Performing physical SIM card swap:

  • A fraudster may approach you outside a shopping centre pretending to offer a promotion or giveaway. They then trick you into handing your device to them to ‘load free airtime data or activate a discount shopping card or voucher’
  • They will also trick you into disclosing your banking information (e.g., account number and Remote PIN) and your personal details (e.g., ID number and phone number)
  • During this interaction, the fraudster removes your SIM card and inserts it into their device.
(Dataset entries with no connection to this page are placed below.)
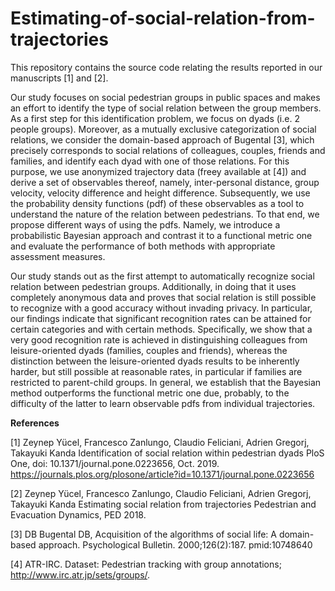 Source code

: # Estimating-of-social-relation-from-trajectories

This repository contains the source code relating the results reported in our manuscripts [1] and [2]. 

Our study focuses on social pedestrian groups in public spaces and makes an effort to identify the type of social relation between the group members. As a first step for this identification problem, we focus on dyads (i.e. 2 people groups). Moreover, as a mutually exclusive categorization of social relations, we consider the domain-based approach of Bugental [3], which precisely corresponds to social relations of colleagues, couples, friends and families, and identify each dyad with one of those relations. For this purpose, we use anonymized trajectory data (freey available at [4]) and derive a set of observables thereof, namely, inter-personal distance, group velocity, velocity difference and height difference. Subsequently, we use the probability density functions (pdf) of these observables as a tool to understand the nature of the relation between pedestrians. To that end, we propose different ways of using the pdfs. Namely, we introduce a probabilistic Bayesian approach and contrast it to a functional metric one and evaluate the performance of both methods with appropriate assessment measures. 

Our study stands out as the first attempt to automatically recognize social relation between pedestrian groups. Additionally, in doing that it uses completely anonymous data and proves that social relation is still possible to recognize with a good accuracy without invading privacy. In particular, our findings indicate that significant recognition rates can be attained for certain categories and with certain methods. Specifically, we show that a very good recognition rate is achieved in distinguishing colleagues from leisure-oriented dyads (families, couples and friends), whereas the distinction between the leisure-oriented dyads results to be inherently harder, but still possible at reasonable rates, in particular if families are restricted to parent-child groups. In general, we establish that the Bayesian method outperforms the functional metric one due, probably, to the difficulty of the latter to learn observable pdfs from individual trajectories.

**References**

[1] Zeynep Yücel, Francesco Zanlungo, Claudio Feliciani, Adrien Gregorj, Takayuki Kanda
Identification of social relation within pedestrian dyads
PloS One, doi: 10.1371/journal.pone.0223656, Oct. 2019.
https://journals.plos.org/plosone/article?id=10.1371/journal.pone.0223656

[2] Zeynep Yücel, Francesco Zanlungo, Claudio Feliciani, Adrien Gregorj, Takayuki Kanda
Estimating social relation from trajectories
Pedestrian and Evacuation Dynamics, PED 2018.

[3] DB Bugental DB, Acquisition of the algorithms of social life: A domain-based approach. Psychological Bulletin. 2000;126(2):187. pmid:10748640 

[4] ATR-IRC. Dataset: Pedestrian tracking with group annotations; http://www.irc.atr.jp/sets/groups/. 
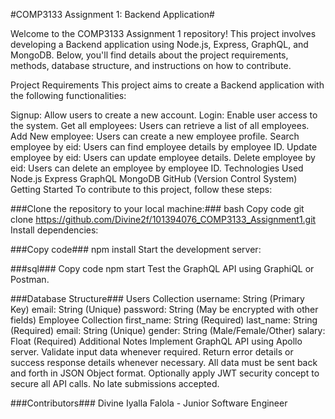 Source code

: #COMP3133 Assignment 1: Backend Application#

Welcome to the COMP3133 Assignment 1 repository! This project involves developing a Backend application using Node.js, Express, GraphQL, and MongoDB. Below, you'll find details about the project requirements, methods, database structure, and instructions on how to contribute.

Project Requirements
This project aims to create a Backend application with the following functionalities:

Signup: Allow users to create a new account.
Login: Enable user access to the system.
Get all employees: Users can retrieve a list of all employees.
Add New employee: Users can create a new employee profile.
Search employee by eid: Users can find employee details by employee ID.
Update employee by eid: Users can update employee details.
Delete employee by eid: Users can delete an employee by employee ID.
Technologies Used
Node.js
Express
GraphQL
MongoDB
GitHub (Version Control System)
Getting Started
To contribute to this project, follow these steps:


###Clone the repository to your local machine:###
bash
Copy code
git clone https://github.com/Divine2f/101394076_COMP3133_Assignment1.git
Install dependencies:

###Copy code###
npm install
Start the development server:

###sql###
Copy code
npm start
Test the GraphQL API using GraphiQL or Postman.

###Database Structure###
Users Collection
username: String (Primary Key)
email: String (Unique)
password: String (May be encrypted with other fields)
Employee Collection
first_name: String (Required)
last_name: String (Required)
email: String (Unique)
gender: String (Male/Female/Other)
salary: Float (Required)
Additional Notes
Implement GraphQL API using Apollo server.
Validate input data whenever required.
Return error details or success response details whenever necessary.
All data must be sent back and forth in JSON Object format.
Optionally apply JWT security concept to secure all API calls.
No late submissions accepted.

###Contributors###
Divine Iyalla Falola - Junior Software Engineer
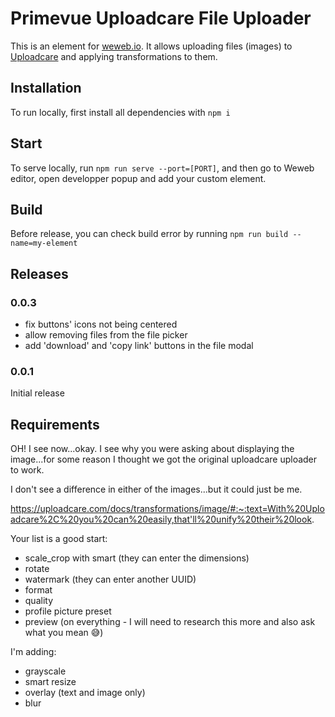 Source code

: # Primevue Uploadcare File Uploader

This is an element for [weweb.io](https://www.weweb.io/). It allows uploading files (images) to [Uploadcare](https://uploadcare.com/) and applying transformations to them.

## Installation

To run locally, first install all dependencies with `npm i`

## Start

To serve locally, run `npm run serve --port=[PORT]`, and then go to Weweb editor, open developper popup and add your custom element.

## Build

Before release, you can check build error by running `npm run build --name=my-element`

## Releases

### 0.0.3

- fix buttons' icons not being centered
- allow removing files from the file picker
- add 'download' and 'copy link' buttons in the file modal

### 0.0.1

Initial release

## Requirements

OH! I see now...okay. I see why you were asking about displaying the image...for some reason I thought we got the original uploadcare uploader to work.

I don't see a difference in either of the images...but it could just be me.

https://uploadcare.com/docs/transformations/image/#:~:text=With%20Uploadcare%2C%20you%20can%20easily,that'll%20unify%20their%20look.

Your list is a good start:

- scale_crop with smart (they can enter the dimensions)
- rotate
- watermark (they can enter another UUID)
- format
- quality
- profile picture preset
- preview (on everything - I will need to research this more and also ask what you mean 😅)

I'm adding:

- grayscale
- smart resize
- overlay (text and image only)
- blur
They then trick you into taking a selfie which in fact is the fraudster getting you to activate your remote banking on their device
  • The fraudster now has access to your account
  • These techniques may also be used to gain access to your account via USSD mobile banking

What you can do to prevent a SIM swap

Call your network service provider immediately on their official number when:

  • You get a “Pending SIM swap” notification or
  • Someone phones you to say a SIM swap is being done without your knowledge and asks for confidential information

2 ways to know your SIM card has been swapped:

  • You suddenly can’t make or receive calls or messages
  • You no longer receive transaction notifications from your bank

Note: Pay special attention if you lose network connectivity for longer than usual – don’t overlook this due to bad network connections during load-shedding. If you suspect SIM card fraud, tell your service provider to deactivate your number and notify your bank immediately.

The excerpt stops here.